Test smarter

Smart testing improves quality, writes Mark Kleiman of The Reality-Based Community. He cites W. Edwards Deming’s work on statistical quality assurance, which continuously “feeds back information about processes and their outcomes to operators so the processes can be changed in real time.” In education, this would mean:

– Selecting a sample of students for high-quality, expensive testing rather than settling for the level of observation we can afford to do on every student.

– Using information about the whole range of performance rather than fixating on an arbitrary cutoff.

– Taking measurements all through the school year, not just at the end, and getting the results back to the teachers promptly.

Via Megan McCardle.

About Joanne


  1. I think there should be a distinction made here between different purposes of tests. High-quality testing on a sample might be good within a school, and taking measurements all through the school year, not just at the end, and getting results back to teachers promptly strikes me as likely to be essential for top quality teaching. But that’s something that can be done, and sometimes is done, within a school.

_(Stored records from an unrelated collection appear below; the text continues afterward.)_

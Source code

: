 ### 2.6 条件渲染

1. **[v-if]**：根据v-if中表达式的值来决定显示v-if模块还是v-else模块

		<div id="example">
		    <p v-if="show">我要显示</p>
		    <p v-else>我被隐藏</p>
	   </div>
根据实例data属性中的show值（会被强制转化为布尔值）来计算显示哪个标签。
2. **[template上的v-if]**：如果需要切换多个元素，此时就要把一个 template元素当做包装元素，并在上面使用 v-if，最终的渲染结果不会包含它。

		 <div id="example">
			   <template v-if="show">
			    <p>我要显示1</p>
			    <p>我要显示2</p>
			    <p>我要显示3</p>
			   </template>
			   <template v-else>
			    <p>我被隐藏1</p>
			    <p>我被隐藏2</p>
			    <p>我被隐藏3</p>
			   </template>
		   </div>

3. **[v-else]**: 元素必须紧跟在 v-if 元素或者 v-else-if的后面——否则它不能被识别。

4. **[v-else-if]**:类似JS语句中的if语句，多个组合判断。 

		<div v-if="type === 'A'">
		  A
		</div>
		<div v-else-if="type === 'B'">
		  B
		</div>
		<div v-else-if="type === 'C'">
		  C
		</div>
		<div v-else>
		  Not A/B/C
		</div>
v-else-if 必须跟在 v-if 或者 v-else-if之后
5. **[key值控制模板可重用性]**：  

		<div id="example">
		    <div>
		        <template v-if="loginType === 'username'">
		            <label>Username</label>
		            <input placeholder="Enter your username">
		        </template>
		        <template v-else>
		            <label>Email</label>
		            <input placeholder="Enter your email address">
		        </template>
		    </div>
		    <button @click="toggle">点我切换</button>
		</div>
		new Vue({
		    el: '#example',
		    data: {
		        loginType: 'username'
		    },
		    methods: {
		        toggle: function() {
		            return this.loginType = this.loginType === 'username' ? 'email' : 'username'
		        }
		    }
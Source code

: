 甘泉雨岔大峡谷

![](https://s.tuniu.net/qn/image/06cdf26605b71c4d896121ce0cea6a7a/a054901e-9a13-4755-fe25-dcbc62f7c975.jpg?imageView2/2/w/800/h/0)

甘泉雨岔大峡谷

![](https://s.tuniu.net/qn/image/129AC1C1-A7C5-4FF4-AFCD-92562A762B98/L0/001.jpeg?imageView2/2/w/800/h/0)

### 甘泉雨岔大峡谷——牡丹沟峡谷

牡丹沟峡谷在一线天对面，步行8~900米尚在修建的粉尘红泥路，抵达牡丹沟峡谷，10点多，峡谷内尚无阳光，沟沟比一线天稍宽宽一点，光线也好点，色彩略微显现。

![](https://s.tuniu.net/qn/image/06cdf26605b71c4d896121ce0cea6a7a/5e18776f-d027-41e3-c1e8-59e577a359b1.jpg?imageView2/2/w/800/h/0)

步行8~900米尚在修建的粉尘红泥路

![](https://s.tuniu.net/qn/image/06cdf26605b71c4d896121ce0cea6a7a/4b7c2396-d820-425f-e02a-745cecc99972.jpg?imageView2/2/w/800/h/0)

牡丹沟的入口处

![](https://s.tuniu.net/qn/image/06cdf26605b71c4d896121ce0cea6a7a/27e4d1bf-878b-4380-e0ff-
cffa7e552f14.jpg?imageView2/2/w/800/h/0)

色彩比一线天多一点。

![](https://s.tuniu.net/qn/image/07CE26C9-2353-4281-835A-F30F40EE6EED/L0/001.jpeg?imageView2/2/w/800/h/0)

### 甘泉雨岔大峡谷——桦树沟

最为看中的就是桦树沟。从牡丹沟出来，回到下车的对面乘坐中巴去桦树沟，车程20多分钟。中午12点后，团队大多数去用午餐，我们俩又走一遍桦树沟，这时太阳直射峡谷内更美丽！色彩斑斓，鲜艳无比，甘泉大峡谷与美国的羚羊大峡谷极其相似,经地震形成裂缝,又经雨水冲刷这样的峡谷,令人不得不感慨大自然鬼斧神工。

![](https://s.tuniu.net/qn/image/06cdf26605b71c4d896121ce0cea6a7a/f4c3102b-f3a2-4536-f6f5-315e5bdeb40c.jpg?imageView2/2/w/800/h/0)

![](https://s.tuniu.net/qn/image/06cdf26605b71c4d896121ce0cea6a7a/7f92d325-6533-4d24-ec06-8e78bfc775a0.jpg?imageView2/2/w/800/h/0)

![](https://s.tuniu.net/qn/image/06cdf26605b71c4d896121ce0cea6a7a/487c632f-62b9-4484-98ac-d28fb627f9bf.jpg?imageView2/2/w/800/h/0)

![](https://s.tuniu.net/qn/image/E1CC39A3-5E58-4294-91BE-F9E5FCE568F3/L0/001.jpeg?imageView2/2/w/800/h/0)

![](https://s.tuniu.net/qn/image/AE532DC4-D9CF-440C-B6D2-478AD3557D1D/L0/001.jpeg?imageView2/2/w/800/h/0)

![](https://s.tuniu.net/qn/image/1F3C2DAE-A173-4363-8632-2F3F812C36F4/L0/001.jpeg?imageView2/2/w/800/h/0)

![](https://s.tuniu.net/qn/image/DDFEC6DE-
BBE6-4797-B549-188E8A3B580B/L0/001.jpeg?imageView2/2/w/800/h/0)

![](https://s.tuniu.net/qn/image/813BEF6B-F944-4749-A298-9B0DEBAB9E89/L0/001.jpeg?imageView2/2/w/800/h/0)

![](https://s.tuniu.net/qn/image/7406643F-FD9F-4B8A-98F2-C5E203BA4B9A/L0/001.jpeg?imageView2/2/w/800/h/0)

    An advantage of testing everyone at a school is that it reduces the chances of an unscrupulous school system manipulating the test sample.
    Another one is that for many purposes we want to know if a particular kid can do something (read a newspaper, meet the pre-requisites for engineering school). In that case knowing the range that a sample of the student’s classmates perform at is not sufficient, as it’s the individual we care about. I know that many of the students I was at high school with would have dropped out of engineering school, but I completed it (just, but still). A sample could not have told the engineering faculty staff that it was worth giving me a shot.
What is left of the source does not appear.